One of the myths about musical composition is the idea that the "genius" of Beethoven or Mozart lies in the final act of "synthesis" in which the whole is formed. But in fact, relatively simple algorithms ( like the program "Emmy" ) are able to compose new pieces in style of Mozart, to such an extent as to be indistinguishable from the actual composer's, so long as it is fed some of those component expressive devices (the "idiom") that Mozart developed. A student of composition can imitate Mozart's style so well that they can be passed off as "forgeries" (and in fact there were several works that were forgeries of Haydn). [ Edit: this is not quite true -- it is true for the lesser works, but not the greater ones.] The actual "genius" of composition consists of developing those component conceptions themselves - of the long and laborious process in which a composer develops, accumulates and filters out extraneous elements to shape a particular "idiom". In this way, musical composition is almost entirely like musical performance, in that most of the work consists not of generating combinations but filtering them out. What distinguishes Dvorak from mediocre Viennese Waltz composers (e.g., Strauss II) is not even "creativity" in terms of combination, but the ability to see what component ideas and tunes are promising and which are tedious or idiotic. It is in other words the ability to feel music and to emotionally react to it, to see one's own experiences reflected in it, which is why nothing of importance is ever made by composers who grew up in a city and who never had any real contact with nature or meaningful relationships with humans - i.e., something outside of oneself. (Also, I find it funny that Chopin's scribblings are most easily imitated by that program in the book above.)

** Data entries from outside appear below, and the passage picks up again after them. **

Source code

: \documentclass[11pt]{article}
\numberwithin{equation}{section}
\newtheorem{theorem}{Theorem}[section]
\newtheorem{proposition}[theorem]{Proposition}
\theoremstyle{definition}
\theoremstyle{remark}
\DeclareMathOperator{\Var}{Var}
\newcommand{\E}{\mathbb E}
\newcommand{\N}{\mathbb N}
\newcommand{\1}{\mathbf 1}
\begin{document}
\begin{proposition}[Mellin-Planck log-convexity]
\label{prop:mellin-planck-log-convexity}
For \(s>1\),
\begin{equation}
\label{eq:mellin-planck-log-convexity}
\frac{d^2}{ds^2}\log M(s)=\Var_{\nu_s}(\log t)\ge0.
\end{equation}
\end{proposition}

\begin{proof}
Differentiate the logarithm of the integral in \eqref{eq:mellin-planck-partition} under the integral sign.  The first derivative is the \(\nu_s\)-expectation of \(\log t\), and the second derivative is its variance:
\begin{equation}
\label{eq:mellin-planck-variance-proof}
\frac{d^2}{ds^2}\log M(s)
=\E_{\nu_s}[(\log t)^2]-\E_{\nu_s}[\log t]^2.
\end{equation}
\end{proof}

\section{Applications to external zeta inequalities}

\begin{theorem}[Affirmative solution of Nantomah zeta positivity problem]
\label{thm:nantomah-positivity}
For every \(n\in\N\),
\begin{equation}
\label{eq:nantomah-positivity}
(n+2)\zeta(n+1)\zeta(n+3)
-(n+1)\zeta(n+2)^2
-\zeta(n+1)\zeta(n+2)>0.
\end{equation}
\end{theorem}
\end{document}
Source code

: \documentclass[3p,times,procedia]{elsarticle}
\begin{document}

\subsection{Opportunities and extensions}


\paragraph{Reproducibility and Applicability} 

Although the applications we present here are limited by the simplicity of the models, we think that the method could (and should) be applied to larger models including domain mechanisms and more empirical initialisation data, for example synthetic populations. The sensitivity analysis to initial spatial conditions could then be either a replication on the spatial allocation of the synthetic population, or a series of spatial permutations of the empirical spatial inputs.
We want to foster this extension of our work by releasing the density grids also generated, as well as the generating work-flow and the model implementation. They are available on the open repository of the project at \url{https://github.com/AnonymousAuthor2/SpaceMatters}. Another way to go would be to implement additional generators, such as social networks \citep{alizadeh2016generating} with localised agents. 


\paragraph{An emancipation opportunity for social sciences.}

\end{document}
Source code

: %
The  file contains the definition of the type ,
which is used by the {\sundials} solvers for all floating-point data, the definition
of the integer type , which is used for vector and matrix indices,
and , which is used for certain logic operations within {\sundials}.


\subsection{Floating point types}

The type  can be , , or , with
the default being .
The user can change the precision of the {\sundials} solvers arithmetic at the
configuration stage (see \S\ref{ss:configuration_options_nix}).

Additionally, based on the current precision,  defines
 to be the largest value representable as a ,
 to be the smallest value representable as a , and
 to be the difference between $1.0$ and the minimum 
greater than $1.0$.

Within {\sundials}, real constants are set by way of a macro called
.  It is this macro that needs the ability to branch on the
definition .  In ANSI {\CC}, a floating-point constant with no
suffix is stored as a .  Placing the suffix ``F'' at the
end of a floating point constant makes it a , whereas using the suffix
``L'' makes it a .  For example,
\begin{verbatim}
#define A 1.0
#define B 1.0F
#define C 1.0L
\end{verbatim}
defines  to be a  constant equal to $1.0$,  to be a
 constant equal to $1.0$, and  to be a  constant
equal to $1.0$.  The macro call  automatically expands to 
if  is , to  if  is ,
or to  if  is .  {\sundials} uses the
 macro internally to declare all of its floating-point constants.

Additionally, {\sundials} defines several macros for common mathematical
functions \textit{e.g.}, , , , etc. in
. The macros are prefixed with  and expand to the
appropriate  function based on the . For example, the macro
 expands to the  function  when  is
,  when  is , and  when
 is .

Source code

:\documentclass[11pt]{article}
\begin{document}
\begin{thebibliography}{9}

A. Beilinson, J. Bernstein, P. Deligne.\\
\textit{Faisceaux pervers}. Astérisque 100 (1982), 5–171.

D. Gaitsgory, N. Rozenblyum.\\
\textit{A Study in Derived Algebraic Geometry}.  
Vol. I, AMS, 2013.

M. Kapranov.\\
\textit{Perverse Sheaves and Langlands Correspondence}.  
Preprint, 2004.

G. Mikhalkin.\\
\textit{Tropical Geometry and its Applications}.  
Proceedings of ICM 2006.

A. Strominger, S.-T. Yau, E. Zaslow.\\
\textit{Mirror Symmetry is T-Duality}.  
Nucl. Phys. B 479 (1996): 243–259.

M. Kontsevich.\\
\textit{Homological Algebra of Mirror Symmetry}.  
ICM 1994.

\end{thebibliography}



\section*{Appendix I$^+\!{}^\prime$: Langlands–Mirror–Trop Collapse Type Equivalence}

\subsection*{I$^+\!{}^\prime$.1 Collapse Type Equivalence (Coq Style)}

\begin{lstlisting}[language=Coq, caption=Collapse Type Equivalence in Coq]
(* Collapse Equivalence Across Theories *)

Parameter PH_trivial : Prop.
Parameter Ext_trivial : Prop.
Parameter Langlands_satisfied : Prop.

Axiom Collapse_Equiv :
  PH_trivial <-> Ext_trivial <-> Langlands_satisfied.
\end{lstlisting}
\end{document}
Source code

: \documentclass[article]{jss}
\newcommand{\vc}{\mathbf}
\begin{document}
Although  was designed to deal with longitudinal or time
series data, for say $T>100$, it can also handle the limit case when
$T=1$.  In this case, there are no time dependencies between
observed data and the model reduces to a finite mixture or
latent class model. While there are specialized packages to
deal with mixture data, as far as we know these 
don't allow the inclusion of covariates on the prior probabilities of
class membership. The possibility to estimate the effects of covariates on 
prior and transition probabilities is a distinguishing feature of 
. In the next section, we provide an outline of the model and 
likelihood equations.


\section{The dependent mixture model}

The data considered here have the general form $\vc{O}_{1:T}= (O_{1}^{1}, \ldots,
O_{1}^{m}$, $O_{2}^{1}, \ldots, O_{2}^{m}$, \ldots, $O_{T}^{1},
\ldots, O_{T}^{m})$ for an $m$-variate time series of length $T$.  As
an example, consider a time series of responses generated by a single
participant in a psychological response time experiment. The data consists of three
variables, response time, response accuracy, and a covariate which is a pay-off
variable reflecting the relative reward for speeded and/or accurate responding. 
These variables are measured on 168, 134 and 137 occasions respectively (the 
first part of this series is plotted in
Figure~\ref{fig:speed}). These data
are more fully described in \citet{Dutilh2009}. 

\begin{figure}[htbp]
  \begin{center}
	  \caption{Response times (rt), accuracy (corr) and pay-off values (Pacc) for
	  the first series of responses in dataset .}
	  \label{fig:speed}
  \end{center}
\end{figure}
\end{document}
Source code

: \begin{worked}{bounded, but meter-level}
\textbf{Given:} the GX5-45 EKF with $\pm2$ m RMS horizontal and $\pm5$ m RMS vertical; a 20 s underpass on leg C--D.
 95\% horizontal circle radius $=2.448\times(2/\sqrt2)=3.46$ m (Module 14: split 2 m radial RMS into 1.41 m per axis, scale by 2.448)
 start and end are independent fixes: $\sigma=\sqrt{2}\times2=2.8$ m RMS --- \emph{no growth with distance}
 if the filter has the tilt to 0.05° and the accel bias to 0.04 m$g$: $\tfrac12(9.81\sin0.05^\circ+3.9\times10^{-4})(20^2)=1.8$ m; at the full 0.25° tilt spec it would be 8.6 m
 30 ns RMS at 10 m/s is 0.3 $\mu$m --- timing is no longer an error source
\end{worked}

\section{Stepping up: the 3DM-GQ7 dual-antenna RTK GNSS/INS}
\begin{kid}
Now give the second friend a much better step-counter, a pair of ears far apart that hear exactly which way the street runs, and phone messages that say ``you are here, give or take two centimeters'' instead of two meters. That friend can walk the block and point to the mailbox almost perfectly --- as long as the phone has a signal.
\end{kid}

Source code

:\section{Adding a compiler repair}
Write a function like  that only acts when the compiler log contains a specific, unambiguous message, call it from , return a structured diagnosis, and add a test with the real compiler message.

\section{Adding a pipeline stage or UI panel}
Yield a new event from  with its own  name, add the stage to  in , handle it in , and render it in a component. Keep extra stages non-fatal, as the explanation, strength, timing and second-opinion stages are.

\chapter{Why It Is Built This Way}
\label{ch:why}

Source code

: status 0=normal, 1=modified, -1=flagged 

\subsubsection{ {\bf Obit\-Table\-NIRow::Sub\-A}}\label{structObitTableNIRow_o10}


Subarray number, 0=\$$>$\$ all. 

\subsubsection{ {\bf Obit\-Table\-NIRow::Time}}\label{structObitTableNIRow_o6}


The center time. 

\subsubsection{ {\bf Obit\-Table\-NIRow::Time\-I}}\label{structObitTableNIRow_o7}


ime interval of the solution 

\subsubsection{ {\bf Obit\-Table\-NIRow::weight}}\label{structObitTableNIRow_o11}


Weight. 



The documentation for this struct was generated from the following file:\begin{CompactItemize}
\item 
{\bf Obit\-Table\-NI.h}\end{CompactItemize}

(Other important sources: Hindemith's remarkable series of textbooks on musical composition.)

* Rap "music". A misnomer of course, since rap is not music. It is just (bad, I would think) poetry read aloud. This should be taken with a grain of salt, since I stopped listening to this a long time ago. But the affinity of rap with poetry should be a reminder that poetry is not somehow "less popular", it was always more popular than pure music.

* Dance. The problem with this is exactly the opposite of rap "music" - dance is a combination of actual dance and music, but it seems like the music is not dependent on the dance while the dance would lose all its effect without any music. Some more examination of this topic is warranted.

* Theater and acting.
Theater and opera tends to be an vulgar art form that combines idiotic music, idiotic acting and visual spectacles - none of which can stand alone, but that "together" (because the audience is thrown into a seizure) is supposed be so "spectacular" and distracting. The best thing about it is that it inspired (provided an excuse for writing) a great deal of first-rate music, e.g. by Wagner. The one exception is Jazz, that seems to lend itself very well to musical theater e.g. Chicago .

There are two forms of acting: the acting of an emotional reaction, and the generation of a "personality". The second is extremely rare and only done (it seems) by Daniel Day-Lewis, especially in Gangs of New York and There Will Be Blood . If you closely observe what Day-Lewis does, he simply fixes his face in approximately the same kind of grimace or facial expression all the time, and then makes tiny variations in the movement of the eyes, tilting of the head etc. If his facial expression were not approximately frozen, we would never pay attention to those "nuances" … What is behind it is, of course, not some genius of "expression" but the simple idea of fixing something, so our attention is drawn towards the nuances.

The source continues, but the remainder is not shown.